** About this task **
Each record should be written out exactly as given.

-------------------------

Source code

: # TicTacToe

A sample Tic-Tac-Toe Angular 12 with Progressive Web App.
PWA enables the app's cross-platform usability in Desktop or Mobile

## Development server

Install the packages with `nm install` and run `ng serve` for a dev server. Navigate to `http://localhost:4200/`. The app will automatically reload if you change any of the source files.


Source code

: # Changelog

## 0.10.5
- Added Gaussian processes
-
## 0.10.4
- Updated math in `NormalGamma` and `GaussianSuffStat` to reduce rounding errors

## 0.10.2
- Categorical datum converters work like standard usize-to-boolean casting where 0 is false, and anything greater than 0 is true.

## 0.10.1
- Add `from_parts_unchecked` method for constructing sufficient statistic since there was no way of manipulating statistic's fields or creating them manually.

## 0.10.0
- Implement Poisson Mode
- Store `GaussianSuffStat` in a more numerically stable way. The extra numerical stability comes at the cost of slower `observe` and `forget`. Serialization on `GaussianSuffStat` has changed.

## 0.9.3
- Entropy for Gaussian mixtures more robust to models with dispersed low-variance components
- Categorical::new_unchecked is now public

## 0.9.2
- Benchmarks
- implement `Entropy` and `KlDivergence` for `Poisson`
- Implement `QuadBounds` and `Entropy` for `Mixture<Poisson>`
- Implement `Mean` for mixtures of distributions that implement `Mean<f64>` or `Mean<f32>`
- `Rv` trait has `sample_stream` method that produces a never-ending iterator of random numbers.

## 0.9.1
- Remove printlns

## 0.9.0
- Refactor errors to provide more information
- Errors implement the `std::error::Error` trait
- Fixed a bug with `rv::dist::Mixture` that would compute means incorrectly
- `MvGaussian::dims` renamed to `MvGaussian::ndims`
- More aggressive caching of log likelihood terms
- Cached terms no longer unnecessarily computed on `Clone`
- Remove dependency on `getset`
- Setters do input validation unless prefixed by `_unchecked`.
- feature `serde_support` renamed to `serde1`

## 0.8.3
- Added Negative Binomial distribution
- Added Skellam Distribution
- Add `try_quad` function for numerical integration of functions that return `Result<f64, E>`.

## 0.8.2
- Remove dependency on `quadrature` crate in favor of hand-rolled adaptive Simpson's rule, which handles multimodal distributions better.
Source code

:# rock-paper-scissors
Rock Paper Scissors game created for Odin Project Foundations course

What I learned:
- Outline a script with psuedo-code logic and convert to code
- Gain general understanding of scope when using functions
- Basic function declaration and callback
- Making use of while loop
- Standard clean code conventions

-------------------------

** Response area **
Source code

: # TicTacToe

A sample Tic-Tac-Toe Angular 12 with Progressive Web App.
PWA enables the app's cross-platform usability in Desktop or Mobile

## Development server

Install the packages with `nm install` and run `ng serve` for a dev server. Navigate to `http://localhost:4200/`. The app will automatically reload if you change any of the source files.


Source code

: # Changelog

## 0.10.5
- Added Gaussian processes
-
## 0.10.4
- Updated math in `NormalGamma` and `GaussianSuffStat` to reduce rounding errors

## 0.10.2
- Categorical datum converters work like standard usize-to-boolean casting where 0 is false, and anything greater than 0 is true.

## 0.10.1
- Add `from_parts_unchecked` method for constructing sufficient statistic since there was no way of manipulating statistic's fields or creating them manually.

## 0.10.0
- Implement Poisson Mode
- Store `GaussianSuffStat` in a more numerically stable way. The extra numerical stability comes at the cost of slower `observe` and `forget`. Serialization on `GaussianSuffStat` has changed.

## 0.9.3
- Entropy for Gaussian mixtures more robust to models with dispersed low-variance components
- Categorical::new_unchecked is now public

## 0.9.2
- Benchmarks
- implement `Entropy` and `KlDivergence` for `Poisson`
- Implement `QuadBounds` and `Entropy` for `Mixture<Poisson>`
- Implement `Mean` for mixtures of distributions that implement `Mean<f64>` or `Mean<f32>`
- `Rv` trait has `sample_stream` method that produces a never-ending iterator of random numbers.

## 0.9.1
- Remove printlns

## 0.9.0
- Refactor errors to provide more information
- Errors implement the `std::error::Error` trait
- Fixed a bug with `rv::dist::Mixture` that would compute means incorrectly
- `MvGaussian::dims` renamed to `MvGaussian::ndims`
- More aggressive caching of log likelihood terms
- Cached terms no longer unnecessarily computed on `Clone`
- Remove dependency on `getset`
- Setters do input validation unless prefixed by `_unchecked`.
- feature `serde_support` renamed to `serde1`

## 0.8.3
- Added Negative Binomial distribution
- Added Skellam Distribution
- Add `try_quad` function for numerical integration of functions that return `Result<f64, E>`.

## 0.8.2
- Remove dependency on `quadrature` crate in favor of hand-rolled adaptive Simpson's rule, which handles multimodal distributions better.
Source code

:# rock-paper-scissors
Rock Paper Scissors game created for Odin Project Foundations course

What I learned:
- Outline a script with psuedo-code logic and convert to code
- Gain general understanding of scope when using functions
- Basic function declaration and callback
- Making use of while loop
- Standard clean code conventions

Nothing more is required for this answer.